"""
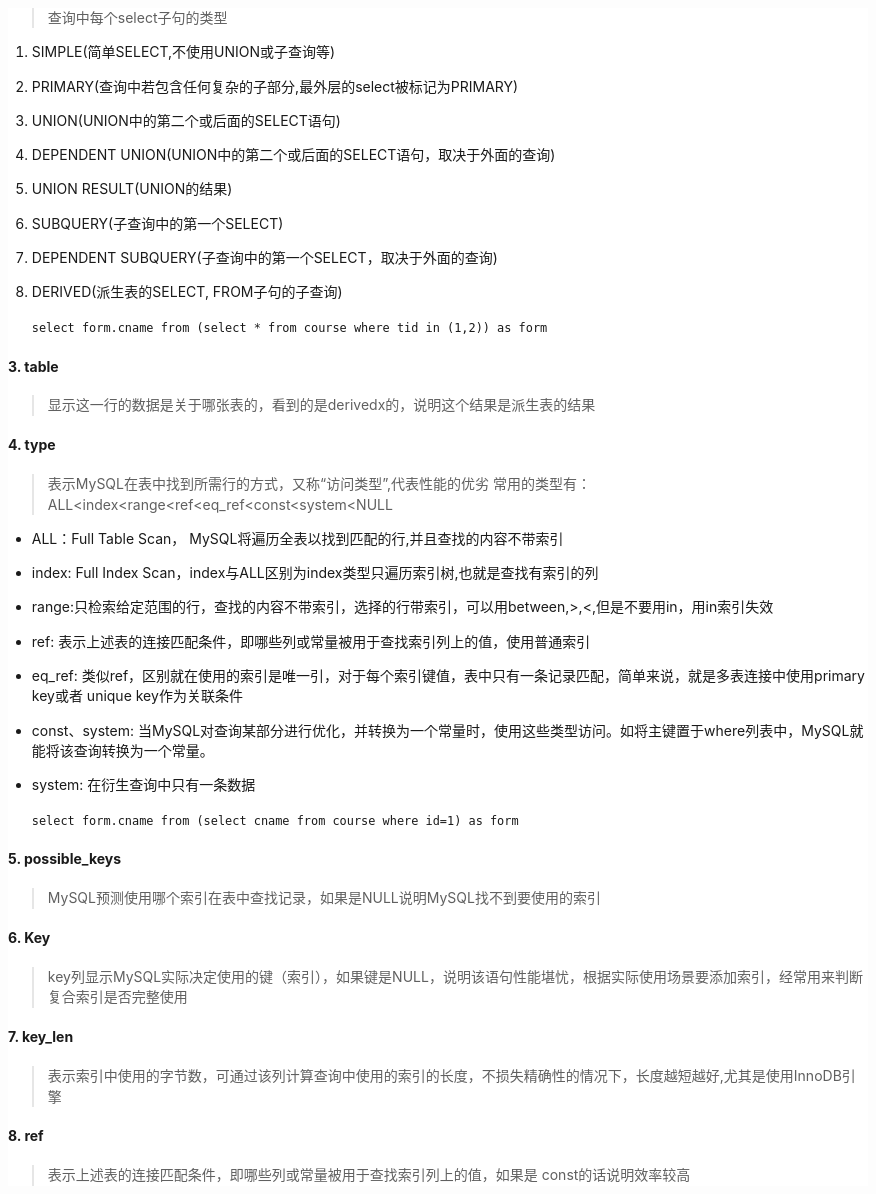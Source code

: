 > 查询中每个select子句的类型

1. SIMPLE(简单SELECT,不使用UNION或子查询等)

2. PRIMARY(查询中若包含任何复杂的子部分,最外层的select被标记为PRIMARY)

3. UNION(UNION中的第二个或后面的SELECT语句)

4. DEPENDENT UNION(UNION中的第二个或后面的SELECT语句，取决于外面的查询)

5. UNION RESULT(UNION的结果)

6. SUBQUERY(子查询中的第一个SELECT)

7. DEPENDENT SUBQUERY(子查询中的第一个SELECT，取决于外面的查询)

8. DERIVED(派生表的SELECT, FROM子句的子查询)

   ```
   select form.cname from (select * from course where tid in (1,2)) as form
   ```

#### 3. table

> 显示这一行的数据是关于哪张表的，看到的是derivedx的，说明这个结果是派生表的结果

#### 4. type

> 表示MySQL在表中找到所需行的方式，又称“访问类型”,代表性能的优劣 常用的类型有： ALL<index<range<ref<eq_ref<const<system<NULL

- ALL：Full Table Scan， MySQL将遍历全表以找到匹配的行,并且查找的内容不带索引

- index: Full Index Scan，index与ALL区别为index类型只遍历索引树,也就是查找有索引的列

- range:只检索给定范围的行，查找的内容不带索引，选择的行带索引，可以用between,>,<,但是不要用in，用in索引失效

- ref: 表示上述表的连接匹配条件，即哪些列或常量被用于查找索引列上的值，使用普通索引

- eq_ref: 类似ref，区别就在使用的索引是唯一引，对于每个索引键值，表中只有一条记录匹配，简单来说，就是多表连接中使用primary key或者 unique key作为关联条件

- const、system: 当MySQL对查询某部分进行优化，并转换为一个常量时，使用这些类型访问。如将主键置于where列表中，MySQL就能将该查询转换为一个常量。

- system: 在衍生查询中只有一条数据

  ```
  select form.cname from (select cname from course where id=1) as form
  ```

#### 5. possible_keys

> MySQL预测使用哪个索引在表中查找记录，如果是NULL说明MySQL找不到要使用的索引

#### 6. Key

> key列显示MySQL实际决定使用的键（索引），如果键是NULL，说明该语句性能堪忧，根据实际使用场景要添加索引，经常用来判断复合索引是否完整使用

#### 7. key_len

> 表示索引中使用的字节数，可通过该列计算查询中使用的索引的长度，不损失精确性的情况下，长度越短越好,尤其是使用InnoDB引擎

#### 8. ref

> 表示上述表的连接匹配条件，即哪些列或常量被用于查找索引列上的值，如果是 const的话说明效率较高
"""
For this exercise, please copy exactly the lines from the one holding "- system: 在衍生查询中只有一条数据" through the end of the records, the first and last included.

PROBLEM SOLUTION:
- system: 在衍生查询中只有一条数据

  ```
  select form.cname from (select cname from course where id=1) as form
  ```

#### 5. possible_keys

> MySQL预测使用哪个索引在表中查找记录，如果是NULL说明MySQL找不到要使用的索引

#### 6. Key

> key列显示MySQL实际决定使用的键（索引），如果键是NULL，说明该语句性能堪忧，根据实际使用场景要添加索引，经常用来判断复合索引是否完整使用

#### 7. key_len

> 表示索引中使用的字节数，可通过该列计算查询中使用的索引的长度，不损失精确性的情况下，长度越短越好,尤其是使用InnoDB引擎

#### 8. ref

> 表示上述表的连接匹配条件，即哪些列或常量被用于查找索引列上的值，如果是 const的话说明效率较高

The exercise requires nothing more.